• What you have to do: Each line of the records below that includes "must" adds one to the count; state the final count by itself.

[Dataset entries]
━━━━
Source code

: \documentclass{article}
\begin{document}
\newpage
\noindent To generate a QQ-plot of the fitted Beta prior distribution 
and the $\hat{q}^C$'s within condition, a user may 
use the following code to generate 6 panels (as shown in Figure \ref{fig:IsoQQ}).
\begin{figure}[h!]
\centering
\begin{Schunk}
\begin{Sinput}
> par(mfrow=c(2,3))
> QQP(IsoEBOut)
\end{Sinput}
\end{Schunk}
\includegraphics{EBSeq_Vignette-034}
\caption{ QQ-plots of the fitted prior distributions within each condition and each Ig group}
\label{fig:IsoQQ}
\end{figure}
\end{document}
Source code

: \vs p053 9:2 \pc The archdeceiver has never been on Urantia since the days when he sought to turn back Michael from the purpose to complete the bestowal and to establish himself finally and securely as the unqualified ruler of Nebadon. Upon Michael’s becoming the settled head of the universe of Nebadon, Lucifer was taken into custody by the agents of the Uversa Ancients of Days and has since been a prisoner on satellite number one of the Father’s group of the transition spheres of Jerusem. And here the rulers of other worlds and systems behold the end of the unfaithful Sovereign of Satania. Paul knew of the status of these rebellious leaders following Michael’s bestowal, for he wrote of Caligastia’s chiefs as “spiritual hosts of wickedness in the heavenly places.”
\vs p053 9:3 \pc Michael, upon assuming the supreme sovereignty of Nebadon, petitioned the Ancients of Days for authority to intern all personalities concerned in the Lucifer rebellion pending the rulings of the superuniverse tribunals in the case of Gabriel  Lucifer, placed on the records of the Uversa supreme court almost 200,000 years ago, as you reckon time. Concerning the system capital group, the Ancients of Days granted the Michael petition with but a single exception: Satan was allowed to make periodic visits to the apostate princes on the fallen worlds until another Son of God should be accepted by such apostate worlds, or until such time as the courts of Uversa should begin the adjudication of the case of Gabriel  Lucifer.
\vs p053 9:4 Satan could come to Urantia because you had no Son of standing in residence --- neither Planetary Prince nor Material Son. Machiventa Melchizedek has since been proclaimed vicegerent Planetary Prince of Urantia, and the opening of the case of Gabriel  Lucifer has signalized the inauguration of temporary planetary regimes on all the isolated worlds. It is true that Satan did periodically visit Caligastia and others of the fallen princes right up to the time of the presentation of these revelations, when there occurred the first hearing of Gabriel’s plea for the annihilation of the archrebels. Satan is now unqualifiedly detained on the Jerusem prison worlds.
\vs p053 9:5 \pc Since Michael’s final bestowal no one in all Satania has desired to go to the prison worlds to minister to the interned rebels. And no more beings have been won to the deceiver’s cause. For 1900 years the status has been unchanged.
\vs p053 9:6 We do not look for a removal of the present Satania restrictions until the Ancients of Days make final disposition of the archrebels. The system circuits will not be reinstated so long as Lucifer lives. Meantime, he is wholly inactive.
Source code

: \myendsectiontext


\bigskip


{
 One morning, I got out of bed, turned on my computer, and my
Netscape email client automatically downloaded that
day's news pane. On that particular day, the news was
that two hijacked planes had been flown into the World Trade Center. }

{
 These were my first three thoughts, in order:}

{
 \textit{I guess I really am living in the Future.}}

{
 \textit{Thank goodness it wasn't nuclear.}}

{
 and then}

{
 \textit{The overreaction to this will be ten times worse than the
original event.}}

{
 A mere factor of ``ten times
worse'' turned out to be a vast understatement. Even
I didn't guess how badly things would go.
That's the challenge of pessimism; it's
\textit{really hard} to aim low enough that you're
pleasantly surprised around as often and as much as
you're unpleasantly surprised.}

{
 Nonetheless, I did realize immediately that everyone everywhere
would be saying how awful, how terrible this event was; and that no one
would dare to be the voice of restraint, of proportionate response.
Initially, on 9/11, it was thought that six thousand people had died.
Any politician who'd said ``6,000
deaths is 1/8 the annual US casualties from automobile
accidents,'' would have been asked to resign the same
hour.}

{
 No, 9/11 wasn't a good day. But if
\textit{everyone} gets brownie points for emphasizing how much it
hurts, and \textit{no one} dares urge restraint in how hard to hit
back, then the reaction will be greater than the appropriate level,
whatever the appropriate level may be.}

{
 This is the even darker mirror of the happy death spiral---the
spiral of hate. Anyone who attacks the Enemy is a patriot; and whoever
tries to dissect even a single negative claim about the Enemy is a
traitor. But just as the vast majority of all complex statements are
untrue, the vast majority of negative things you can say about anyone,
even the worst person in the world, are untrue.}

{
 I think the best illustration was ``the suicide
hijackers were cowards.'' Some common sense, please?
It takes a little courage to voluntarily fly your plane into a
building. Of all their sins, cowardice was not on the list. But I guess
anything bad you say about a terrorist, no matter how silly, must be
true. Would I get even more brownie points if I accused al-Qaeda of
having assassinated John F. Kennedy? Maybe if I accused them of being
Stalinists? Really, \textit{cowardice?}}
━━━━
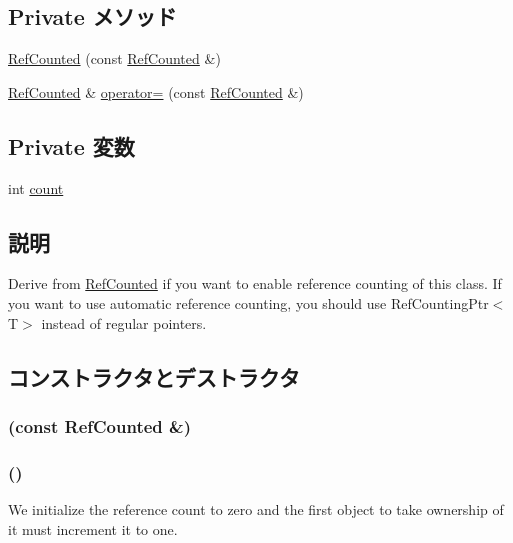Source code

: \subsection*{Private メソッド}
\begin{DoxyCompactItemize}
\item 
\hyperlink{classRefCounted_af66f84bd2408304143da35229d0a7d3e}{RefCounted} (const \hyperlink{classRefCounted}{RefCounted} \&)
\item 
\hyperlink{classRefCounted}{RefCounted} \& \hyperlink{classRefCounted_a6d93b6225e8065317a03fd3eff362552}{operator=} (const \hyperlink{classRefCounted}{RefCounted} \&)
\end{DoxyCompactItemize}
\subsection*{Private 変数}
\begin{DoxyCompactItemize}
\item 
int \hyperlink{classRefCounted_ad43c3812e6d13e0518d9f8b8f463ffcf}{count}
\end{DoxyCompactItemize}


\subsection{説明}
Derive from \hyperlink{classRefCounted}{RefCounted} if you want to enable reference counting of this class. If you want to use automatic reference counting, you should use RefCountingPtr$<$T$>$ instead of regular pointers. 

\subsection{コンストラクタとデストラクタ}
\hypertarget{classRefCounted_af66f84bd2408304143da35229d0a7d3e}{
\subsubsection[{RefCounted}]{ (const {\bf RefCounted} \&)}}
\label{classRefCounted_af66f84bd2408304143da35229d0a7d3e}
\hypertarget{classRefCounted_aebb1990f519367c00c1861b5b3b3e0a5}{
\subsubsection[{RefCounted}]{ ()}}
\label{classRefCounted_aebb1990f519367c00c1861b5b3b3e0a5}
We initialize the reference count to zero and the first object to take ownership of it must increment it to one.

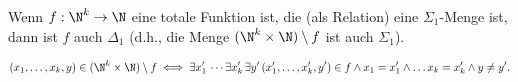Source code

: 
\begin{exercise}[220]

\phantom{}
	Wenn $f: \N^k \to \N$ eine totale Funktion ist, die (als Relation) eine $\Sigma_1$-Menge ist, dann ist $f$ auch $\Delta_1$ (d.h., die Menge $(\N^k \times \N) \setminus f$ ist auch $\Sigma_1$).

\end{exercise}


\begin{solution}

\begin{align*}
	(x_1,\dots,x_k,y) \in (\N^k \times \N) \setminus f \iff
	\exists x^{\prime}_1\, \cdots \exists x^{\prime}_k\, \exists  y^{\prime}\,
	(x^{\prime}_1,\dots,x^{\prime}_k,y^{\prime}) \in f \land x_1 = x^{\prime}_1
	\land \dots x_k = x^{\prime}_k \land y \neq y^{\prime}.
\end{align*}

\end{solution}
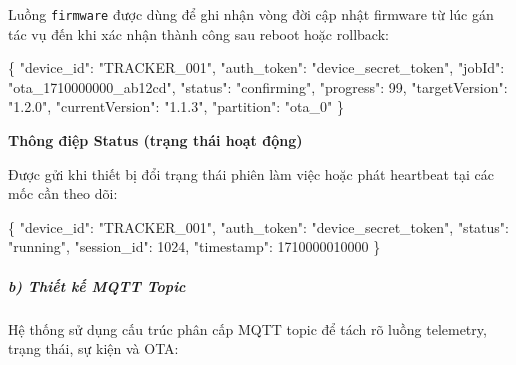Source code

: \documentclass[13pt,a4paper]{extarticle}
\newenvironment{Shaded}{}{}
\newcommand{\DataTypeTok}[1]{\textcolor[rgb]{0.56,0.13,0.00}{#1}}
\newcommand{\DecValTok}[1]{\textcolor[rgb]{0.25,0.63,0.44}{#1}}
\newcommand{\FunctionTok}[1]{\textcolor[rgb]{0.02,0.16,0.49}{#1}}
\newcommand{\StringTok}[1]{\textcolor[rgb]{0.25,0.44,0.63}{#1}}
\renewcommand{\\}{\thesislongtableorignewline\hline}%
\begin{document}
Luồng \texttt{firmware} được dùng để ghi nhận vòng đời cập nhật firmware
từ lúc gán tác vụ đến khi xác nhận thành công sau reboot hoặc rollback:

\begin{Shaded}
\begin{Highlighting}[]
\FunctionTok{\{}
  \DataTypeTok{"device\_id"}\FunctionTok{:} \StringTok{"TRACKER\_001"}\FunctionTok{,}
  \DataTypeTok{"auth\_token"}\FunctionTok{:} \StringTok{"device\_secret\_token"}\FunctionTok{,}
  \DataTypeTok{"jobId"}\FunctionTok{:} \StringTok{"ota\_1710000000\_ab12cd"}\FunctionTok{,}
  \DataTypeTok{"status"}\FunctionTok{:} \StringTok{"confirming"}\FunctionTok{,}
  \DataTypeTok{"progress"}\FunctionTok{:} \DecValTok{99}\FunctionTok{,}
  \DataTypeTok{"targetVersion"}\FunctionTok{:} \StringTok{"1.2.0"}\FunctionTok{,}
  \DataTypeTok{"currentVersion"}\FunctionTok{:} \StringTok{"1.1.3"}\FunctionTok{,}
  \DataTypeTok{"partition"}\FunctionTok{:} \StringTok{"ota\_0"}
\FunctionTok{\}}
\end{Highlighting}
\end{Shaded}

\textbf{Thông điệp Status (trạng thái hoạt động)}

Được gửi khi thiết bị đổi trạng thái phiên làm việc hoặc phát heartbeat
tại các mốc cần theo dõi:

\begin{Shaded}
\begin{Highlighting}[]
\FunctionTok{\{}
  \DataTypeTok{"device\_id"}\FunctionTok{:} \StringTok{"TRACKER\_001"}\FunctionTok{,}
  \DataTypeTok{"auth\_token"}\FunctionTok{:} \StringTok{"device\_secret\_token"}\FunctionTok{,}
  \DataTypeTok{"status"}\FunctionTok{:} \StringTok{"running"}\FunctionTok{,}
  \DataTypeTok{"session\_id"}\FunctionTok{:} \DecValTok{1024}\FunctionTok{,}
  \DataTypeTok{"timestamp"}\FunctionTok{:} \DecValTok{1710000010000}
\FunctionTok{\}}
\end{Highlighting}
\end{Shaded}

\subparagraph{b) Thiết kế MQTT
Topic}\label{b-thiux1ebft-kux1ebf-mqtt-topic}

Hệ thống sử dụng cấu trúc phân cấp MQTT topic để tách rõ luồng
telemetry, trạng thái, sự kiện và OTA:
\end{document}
━━━━
• Answer to the problem: 2